- Exercise prompt: When you reach the line containing "据怡和嘉业招股书，2020年" in the records below, start copying exactly, and stop once you have copied the line containing "此外，值得关注的是，飞利浦呼".

- Material supplied:
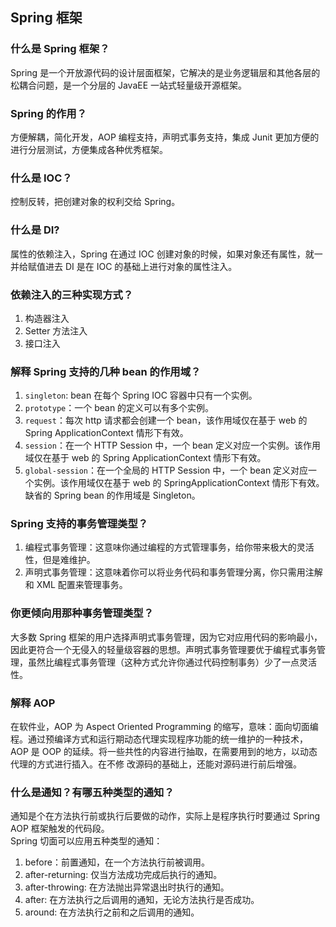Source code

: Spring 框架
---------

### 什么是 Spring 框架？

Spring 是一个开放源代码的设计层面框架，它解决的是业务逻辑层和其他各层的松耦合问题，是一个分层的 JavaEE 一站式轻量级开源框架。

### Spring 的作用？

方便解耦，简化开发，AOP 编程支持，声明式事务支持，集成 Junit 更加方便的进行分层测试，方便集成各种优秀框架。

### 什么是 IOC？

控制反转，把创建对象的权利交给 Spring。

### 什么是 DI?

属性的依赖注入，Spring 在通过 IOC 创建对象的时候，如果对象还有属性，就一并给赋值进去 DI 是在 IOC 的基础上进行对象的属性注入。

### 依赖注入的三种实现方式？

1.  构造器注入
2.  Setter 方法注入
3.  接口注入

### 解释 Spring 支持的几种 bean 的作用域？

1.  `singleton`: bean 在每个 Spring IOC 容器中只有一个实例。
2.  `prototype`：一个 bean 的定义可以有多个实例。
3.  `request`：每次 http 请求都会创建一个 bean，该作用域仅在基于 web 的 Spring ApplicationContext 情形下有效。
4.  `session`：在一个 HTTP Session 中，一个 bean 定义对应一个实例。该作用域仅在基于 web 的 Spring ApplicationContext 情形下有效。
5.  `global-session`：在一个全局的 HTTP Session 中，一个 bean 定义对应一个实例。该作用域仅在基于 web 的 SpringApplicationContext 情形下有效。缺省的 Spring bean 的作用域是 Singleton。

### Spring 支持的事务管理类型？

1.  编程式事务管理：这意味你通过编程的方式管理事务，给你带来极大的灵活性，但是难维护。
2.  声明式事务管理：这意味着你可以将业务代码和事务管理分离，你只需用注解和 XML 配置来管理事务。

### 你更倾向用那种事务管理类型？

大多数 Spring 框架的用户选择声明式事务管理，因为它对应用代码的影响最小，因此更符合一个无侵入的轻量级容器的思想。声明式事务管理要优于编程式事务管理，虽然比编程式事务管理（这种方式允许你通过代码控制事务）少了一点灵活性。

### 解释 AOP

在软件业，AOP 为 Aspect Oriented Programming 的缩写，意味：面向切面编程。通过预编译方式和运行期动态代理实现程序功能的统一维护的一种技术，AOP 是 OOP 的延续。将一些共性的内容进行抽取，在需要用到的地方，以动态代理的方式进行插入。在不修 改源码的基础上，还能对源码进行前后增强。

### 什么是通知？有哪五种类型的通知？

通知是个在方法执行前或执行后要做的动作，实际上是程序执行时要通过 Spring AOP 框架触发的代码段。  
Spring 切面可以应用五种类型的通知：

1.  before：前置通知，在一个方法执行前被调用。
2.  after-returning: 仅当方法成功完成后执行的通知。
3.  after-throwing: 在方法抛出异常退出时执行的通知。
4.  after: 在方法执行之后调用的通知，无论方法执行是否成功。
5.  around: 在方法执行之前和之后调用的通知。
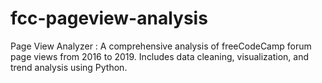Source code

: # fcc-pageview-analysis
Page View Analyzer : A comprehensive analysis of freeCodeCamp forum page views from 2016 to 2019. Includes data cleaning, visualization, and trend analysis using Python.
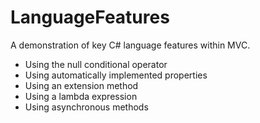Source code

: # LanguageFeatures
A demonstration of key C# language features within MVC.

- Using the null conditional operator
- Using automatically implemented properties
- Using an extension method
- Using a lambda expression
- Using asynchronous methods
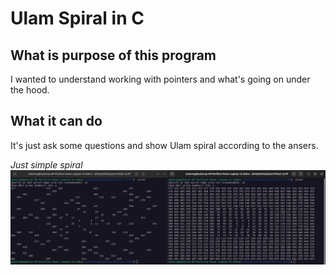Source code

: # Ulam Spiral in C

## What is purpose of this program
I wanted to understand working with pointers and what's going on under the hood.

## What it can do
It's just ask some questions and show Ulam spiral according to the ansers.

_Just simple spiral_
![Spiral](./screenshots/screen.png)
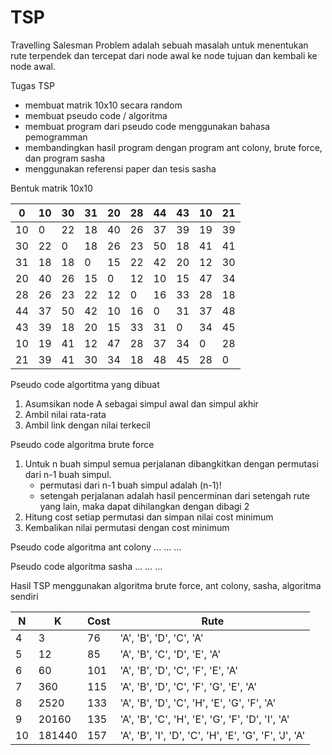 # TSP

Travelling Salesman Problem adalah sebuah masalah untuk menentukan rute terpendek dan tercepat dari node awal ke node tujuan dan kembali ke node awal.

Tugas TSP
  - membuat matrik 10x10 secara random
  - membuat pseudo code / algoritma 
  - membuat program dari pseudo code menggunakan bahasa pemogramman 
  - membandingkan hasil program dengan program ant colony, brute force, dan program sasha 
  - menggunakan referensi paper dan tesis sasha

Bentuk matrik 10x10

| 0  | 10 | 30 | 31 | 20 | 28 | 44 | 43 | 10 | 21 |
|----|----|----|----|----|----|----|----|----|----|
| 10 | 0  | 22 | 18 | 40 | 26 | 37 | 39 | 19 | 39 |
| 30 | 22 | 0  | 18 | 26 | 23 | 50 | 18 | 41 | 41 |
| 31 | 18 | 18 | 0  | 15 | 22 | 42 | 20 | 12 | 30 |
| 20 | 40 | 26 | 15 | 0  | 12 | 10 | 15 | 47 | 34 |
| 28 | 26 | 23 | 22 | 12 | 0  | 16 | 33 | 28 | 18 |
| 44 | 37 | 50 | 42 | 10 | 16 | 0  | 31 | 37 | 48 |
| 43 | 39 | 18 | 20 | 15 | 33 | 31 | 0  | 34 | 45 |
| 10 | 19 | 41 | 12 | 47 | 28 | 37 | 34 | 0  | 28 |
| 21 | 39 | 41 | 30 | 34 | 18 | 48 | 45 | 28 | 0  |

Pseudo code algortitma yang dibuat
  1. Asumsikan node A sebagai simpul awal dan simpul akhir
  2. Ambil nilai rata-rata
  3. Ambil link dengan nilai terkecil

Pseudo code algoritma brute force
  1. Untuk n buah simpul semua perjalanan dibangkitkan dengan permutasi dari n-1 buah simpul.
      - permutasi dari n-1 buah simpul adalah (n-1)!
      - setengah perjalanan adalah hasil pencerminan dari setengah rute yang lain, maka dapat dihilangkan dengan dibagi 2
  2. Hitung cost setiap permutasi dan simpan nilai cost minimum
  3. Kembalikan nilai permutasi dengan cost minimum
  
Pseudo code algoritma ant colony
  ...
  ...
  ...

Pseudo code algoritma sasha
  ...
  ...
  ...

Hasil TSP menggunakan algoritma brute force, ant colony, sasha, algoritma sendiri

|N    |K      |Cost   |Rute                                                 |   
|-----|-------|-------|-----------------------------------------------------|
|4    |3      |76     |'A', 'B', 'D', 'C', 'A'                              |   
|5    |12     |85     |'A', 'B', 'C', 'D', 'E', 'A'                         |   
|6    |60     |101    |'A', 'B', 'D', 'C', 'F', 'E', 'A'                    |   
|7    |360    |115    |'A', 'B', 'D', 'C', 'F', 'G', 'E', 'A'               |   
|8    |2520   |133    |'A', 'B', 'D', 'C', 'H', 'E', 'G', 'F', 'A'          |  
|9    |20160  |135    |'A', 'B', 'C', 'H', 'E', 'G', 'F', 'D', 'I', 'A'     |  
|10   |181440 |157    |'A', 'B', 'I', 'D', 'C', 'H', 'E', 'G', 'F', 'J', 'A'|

* * *

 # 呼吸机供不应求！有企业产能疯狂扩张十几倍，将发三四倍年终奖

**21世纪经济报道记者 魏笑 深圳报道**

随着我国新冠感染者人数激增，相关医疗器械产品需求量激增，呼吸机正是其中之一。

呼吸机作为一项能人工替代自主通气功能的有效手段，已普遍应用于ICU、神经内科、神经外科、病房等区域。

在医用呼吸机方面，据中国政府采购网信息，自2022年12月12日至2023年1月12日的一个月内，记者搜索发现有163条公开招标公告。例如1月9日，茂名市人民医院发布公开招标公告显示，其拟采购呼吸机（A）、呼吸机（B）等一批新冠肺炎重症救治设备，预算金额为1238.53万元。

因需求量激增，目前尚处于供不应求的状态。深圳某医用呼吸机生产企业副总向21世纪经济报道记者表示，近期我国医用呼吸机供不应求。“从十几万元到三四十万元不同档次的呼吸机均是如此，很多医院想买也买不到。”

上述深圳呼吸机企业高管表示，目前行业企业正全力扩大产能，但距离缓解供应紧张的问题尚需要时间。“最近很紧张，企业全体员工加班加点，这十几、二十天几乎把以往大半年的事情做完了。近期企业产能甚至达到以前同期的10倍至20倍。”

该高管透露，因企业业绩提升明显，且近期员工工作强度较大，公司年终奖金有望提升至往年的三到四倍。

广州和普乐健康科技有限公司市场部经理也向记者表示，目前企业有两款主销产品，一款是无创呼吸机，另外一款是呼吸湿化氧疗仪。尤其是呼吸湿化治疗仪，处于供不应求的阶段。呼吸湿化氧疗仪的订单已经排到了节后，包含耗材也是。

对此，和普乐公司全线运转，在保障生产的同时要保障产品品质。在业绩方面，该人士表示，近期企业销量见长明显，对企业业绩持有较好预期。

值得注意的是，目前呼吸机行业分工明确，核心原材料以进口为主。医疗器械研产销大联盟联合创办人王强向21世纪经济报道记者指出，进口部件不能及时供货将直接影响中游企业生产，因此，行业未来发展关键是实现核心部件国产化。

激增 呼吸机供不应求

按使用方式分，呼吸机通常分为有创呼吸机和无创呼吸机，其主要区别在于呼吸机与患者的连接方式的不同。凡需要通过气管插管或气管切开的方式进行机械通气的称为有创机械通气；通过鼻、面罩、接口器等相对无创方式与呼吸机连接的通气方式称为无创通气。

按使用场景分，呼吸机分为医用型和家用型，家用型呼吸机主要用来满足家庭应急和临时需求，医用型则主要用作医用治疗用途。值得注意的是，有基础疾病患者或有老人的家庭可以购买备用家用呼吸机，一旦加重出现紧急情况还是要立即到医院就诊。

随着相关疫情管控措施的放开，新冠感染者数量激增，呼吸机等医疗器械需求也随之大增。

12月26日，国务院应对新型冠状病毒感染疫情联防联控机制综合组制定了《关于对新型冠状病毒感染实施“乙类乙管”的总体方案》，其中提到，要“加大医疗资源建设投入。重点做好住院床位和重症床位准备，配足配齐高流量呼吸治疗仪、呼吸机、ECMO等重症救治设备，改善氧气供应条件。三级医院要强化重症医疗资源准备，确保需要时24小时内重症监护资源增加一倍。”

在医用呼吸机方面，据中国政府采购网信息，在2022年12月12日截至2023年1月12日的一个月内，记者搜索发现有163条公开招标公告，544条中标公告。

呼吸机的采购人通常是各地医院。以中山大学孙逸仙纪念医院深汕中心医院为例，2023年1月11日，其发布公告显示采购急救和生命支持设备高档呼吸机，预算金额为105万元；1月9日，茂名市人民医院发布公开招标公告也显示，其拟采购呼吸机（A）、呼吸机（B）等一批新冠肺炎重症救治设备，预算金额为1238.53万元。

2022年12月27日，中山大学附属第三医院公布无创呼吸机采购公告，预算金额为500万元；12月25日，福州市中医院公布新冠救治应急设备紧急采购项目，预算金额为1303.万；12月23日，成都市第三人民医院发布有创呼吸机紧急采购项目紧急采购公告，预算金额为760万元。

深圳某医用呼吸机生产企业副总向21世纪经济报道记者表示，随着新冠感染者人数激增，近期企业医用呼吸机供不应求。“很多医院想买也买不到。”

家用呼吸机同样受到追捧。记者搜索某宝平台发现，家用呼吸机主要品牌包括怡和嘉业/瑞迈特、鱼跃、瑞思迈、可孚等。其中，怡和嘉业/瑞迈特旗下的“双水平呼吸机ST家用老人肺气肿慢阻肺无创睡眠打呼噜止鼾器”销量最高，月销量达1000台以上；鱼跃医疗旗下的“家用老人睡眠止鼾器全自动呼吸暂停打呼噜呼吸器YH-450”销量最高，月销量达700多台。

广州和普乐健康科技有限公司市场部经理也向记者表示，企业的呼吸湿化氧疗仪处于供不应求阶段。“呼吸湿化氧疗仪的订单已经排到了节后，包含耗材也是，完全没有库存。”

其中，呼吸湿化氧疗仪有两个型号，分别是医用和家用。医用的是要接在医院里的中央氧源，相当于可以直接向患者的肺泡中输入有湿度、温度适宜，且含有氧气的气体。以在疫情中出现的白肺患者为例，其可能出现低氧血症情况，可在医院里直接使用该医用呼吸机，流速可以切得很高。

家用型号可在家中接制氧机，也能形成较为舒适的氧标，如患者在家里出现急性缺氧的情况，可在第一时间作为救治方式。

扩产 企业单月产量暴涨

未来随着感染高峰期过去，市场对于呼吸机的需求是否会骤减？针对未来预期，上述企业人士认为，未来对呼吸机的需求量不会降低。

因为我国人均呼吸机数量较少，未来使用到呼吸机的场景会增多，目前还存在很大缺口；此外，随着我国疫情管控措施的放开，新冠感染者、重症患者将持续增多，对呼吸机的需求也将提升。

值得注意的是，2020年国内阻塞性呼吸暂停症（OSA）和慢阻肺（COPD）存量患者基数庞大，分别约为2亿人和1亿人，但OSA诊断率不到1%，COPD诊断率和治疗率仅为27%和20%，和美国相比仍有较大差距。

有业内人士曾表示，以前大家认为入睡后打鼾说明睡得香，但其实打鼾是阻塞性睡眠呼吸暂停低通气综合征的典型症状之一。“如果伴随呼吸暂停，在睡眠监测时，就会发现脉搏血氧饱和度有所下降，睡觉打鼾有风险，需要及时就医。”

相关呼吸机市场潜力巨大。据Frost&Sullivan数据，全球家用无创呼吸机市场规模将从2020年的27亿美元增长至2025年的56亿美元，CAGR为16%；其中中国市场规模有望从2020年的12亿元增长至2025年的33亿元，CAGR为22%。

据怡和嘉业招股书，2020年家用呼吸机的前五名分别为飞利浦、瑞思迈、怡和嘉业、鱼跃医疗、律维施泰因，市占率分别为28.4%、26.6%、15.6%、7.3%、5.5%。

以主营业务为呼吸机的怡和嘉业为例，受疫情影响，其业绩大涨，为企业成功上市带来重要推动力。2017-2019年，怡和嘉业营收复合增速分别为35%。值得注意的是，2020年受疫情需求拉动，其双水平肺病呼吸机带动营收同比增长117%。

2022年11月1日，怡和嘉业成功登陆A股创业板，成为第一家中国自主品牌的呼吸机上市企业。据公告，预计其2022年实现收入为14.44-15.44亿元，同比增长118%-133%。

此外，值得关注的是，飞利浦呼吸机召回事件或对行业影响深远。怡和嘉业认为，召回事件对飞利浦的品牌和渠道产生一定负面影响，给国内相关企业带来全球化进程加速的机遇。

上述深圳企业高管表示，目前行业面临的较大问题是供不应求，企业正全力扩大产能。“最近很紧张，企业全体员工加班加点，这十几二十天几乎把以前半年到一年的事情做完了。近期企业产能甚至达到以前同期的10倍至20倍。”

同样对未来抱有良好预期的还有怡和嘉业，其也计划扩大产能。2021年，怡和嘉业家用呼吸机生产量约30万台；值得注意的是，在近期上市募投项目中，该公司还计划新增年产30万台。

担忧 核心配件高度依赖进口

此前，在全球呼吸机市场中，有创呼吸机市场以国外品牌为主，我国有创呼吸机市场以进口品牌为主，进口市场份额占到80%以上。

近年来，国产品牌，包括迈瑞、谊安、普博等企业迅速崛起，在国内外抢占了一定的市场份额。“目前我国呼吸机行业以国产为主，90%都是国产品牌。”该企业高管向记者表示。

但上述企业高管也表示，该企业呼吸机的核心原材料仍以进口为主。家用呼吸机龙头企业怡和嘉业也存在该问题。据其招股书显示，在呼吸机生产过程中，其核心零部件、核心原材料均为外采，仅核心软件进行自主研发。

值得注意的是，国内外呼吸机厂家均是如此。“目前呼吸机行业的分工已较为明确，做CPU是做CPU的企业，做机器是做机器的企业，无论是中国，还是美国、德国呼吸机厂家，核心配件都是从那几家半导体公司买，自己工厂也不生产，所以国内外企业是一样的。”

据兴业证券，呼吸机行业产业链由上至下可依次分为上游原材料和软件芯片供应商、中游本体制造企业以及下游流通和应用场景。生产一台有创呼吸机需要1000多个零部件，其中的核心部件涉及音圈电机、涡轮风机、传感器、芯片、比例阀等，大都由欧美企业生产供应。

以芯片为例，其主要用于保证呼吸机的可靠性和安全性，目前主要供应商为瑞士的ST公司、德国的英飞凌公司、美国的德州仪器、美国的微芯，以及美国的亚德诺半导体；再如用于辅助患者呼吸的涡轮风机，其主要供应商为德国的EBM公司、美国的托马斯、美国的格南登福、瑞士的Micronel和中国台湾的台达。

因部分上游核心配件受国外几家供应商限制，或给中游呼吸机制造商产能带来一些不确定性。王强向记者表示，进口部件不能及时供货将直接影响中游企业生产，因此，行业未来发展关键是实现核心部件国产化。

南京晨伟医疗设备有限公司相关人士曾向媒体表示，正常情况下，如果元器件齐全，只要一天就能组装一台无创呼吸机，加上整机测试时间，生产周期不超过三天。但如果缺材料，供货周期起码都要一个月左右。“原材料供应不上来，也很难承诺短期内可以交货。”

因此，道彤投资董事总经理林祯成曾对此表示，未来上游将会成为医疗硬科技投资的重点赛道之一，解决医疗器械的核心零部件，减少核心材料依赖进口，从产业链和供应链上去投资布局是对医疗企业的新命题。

* * *

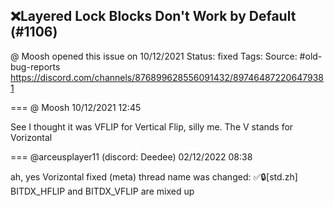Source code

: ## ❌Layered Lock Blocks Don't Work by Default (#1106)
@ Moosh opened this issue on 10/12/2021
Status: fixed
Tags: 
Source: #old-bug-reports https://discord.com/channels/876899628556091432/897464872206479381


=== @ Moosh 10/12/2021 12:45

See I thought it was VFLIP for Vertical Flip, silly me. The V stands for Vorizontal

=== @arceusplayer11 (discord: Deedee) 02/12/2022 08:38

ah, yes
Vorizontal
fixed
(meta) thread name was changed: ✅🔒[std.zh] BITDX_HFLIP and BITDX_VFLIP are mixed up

- Solved exercise:
据怡和嘉业招股书，2020年家用呼吸机的前五名分别为飞利浦、瑞思迈、怡和嘉业、鱼跃医疗、律维施泰因，市占率分别为28.4%、26.6%、15.6%、7.3%、5.5%。

以主营业务为呼吸机的怡和嘉业为例，受疫情影响，其业绩大涨，为企业成功上市带来重要推动力。2017-2019年，怡和嘉业营收复合增速分别为35%。值得注意的是，2020年受疫情需求拉动，其双水平肺病呼吸机带动营收同比增长117%。

2022年11月1日，怡和嘉业成功登陆A股创业板，成为第一家中国自主品牌的呼吸机上市企业。据公告，预计其2022年实现收入为14.44-15.44亿元，同比增长118%-133%。

此外，值得关注的是，飞利浦呼吸机召回事件或对行业影响深远。怡和嘉业认为，召回事件对飞利浦的品牌和渠道产生一定负面影响，给国内相关企业带来全球化进程加速的机遇。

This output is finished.